- Opening Delimiter -

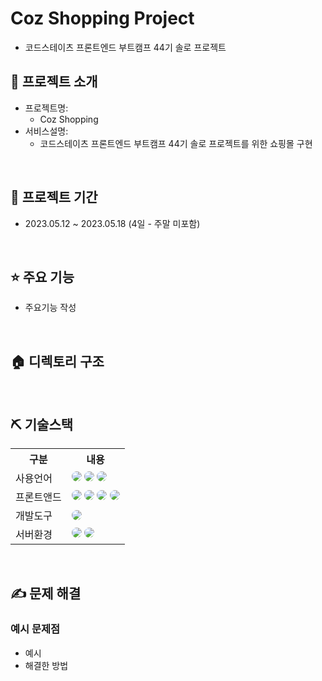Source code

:# Coz Shopping Project
- 코드스테이츠 프론트엔드 부트캠프 44기 솔로 프로젝트


## 👀 프로젝트 소개
* 프로젝트명:
  *  Coz Shopping
* 서비스설명:
  *  코드스테이츠 프론트엔드 부트캠프 44기 솔로 프로젝트를 위한 쇼핑몰 구현
<br>

## 📅 프로젝트 기간
- 2023.05.12 ~ 2023.05.18 (4일 - 주말 미포함)
<br>

## ⭐ 주요 기능

- 주요기능 작성

<br>

## 🏠 디렉토리 구조



<br>

## ⛏ 기술스택
<table>
    <tr>
        <th>구분</th>
        <th>내용</th>
    </tr>
    <tr>
        <td>사용언어</td>
        <td>
            <!-- <img src="https://img.shields.io/badge/Java-007396?style=for-the-badge&logo=java&logoColor=white" style="border-radius:15px"/> -->
            <!-- <img src="https://img.shields.io/badge/Python-3776AB?style=for-the-badge&logo=Python&logoColor=white" style="border-radius:15px"> -->
            <img src="https://img.shields.io/badge/JavaScript-F7DF1E?style=for-the-badge&logo=JavaScript&logoColor=white" style="border-radius:15px"/>
            <img src="https://img.shields.io/badge/HTML5-E34F26?style=for-the-badge&logo=HTML5&logoColor=white" style="border-radius:15px"/>
            <img src="https://img.shields.io/badge/CSS5-1572B6?style=for-the-badge&logo=CSS3&logoColor=white" style="border-radius:15px"/>
        </td>
    </tr>
        <tr>
        <td>프론트앤드</td>
        <td>
            <img src="https://img.shields.io/badge/React-61DAFB?style=for-the-badge&logo=React&logoColor=black" style="border-radius:15px">
            <img src="https://img.shields.io/badge/Css-1572B6?style=for-the-badge&logo=Css&logoColor=white" style="border-radius:15px">
            <img src="https://img.shields.io/badge/Redux-764ABC?style=for-the-badge&logo=Redux&logoColor=purple" style="border-radius:15px">
            <img src="https://img.shields.io/badge/Next.js-000000?style=for-the-badge&logo=Next.js&logoColor=white" style="border-radius:15px">
        </td>
    </tr>
    <tr>
        <td>개발도구</td>
        <td>
            <img src="https://img.shields.io/badge/VSCode-007ACC?style=for-the-badge&logo=VisualStudioCode&logoColor=white" style="border-radius:15px"/>
        </td>
    </tr>
    <tr>
        <td>서버환경</td>
        <td>
            <img src="https://img.shields.io/badge/Apache Tomcat-D22128?style=for-the-badge&logo=Apache Tomcat&logoColor=white" style="border-radius:15px"/>
            <img src="https://img.shields.io/badge/flask-000000?style=for-the-badge&logo=flask&logoColor=white" style="border-radius:15px"/>
        </td>
    </tr>
</table>


<br>

## ✍ 문제 해결

### 예시 문제점
- 예시
- 해결한 방법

- Closing Delimiter -

• REQUIREMENT:
Your answer should be every entry repeated exactly, minus the pictures.

• TASK RESPONSE:
Source code

:# Coz Shopping Project
- 코드스테이츠 프론트엔드 부트캠프 44기 솔로 프로젝트


## 👀 프로젝트 소개
* 프로젝트명:
  *  Coz Shopping
* 서비스설명:
  *  코드스테이츠 프론트엔드 부트캠프 44기 솔로 프로젝트를 위한 쇼핑몰 구현
<br>

## 📅 프로젝트 기간
- 2023.05.12 ~ 2023.05.18 (4일 - 주말 미포함)
<br>

## ⭐ 주요 기능

- 주요기능 작성

<br>

## 🏠 디렉토리 구조



<br>

## ⛏ 기술스택
<table>
    <tr>
        <th>구분</th>
        <th>내용</th>
    </tr>
    <tr>
        <td>사용언어</td>
        <td>
            <!-- <img src="https://img.shields.io/badge/Java-007396?style=for-the-badge&logo=java&logoColor=white" style="border-radius:15px"/> -->
            <!-- <img src="https://img.shields.io/badge/Python-3776AB?style=for-the-badge&logo=Python&logoColor=white" style="border-radius:15px"> -->
            <img src="https://img.shields.io/badge/JavaScript-F7DF1E?style=for-the-badge&logo=JavaScript&logoColor=white" style="border-radius:15px"/>
            <img src="https://img.shields.io/badge/HTML5-E34F26?style=for-the-badge&logo=HTML5&logoColor=white" style="border-radius:15px"/>
            <img src="https://img.shields.io/badge/CSS5-1572B6?style=for-the-badge&logo=CSS3&logoColor=white" style="border-radius:15px"/>
        </td>
    </tr>
        <tr>
        <td>프론트앤드</td>
        <td>
            <img src="https://img.shields.io/badge/React-61DAFB?style=for-the-badge&logo=React&logoColor=black" style="border-radius:15px">
            <img src="https://img.shields.io/badge/Css-1572B6?style=for-the-badge&logo=Css&logoColor=white" style="border-radius:15px">
            <img src="https://img.shields.io/badge/Redux-764ABC?style=for-the-badge&logo=Redux&logoColor=purple" style="border-radius:15px">
            <img src="https://img.shields.io/badge/Next.js-000000?style=for-the-badge&logo=Next.js&logoColor=white" style="border-radius:15px">
        </td>
    </tr>
    <tr>
        <td>개발도구</td>
        <td>
            <img src="https://img.shields.io/badge/VSCode-007ACC?style=for-the-badge&logo=VisualStudioCode&logoColor=white" style="border-radius:15px"/>
        </td>
    </tr>
    <tr>
        <td>서버환경</td>
        <td>
            <img src="https://img.shields.io/badge/Apache Tomcat-D22128?style=for-the-badge&logo=Apache Tomcat&logoColor=white" style="border-radius:15px"/>
            <img src="https://img.shields.io/badge/flask-000000?style=for-the-badge&logo=flask&logoColor=white" style="border-radius:15px"/>
        </td>
    </tr>
</table>


<br>

## ✍ 문제 해결

### 예시 문제점
- 예시
- 해결한 방법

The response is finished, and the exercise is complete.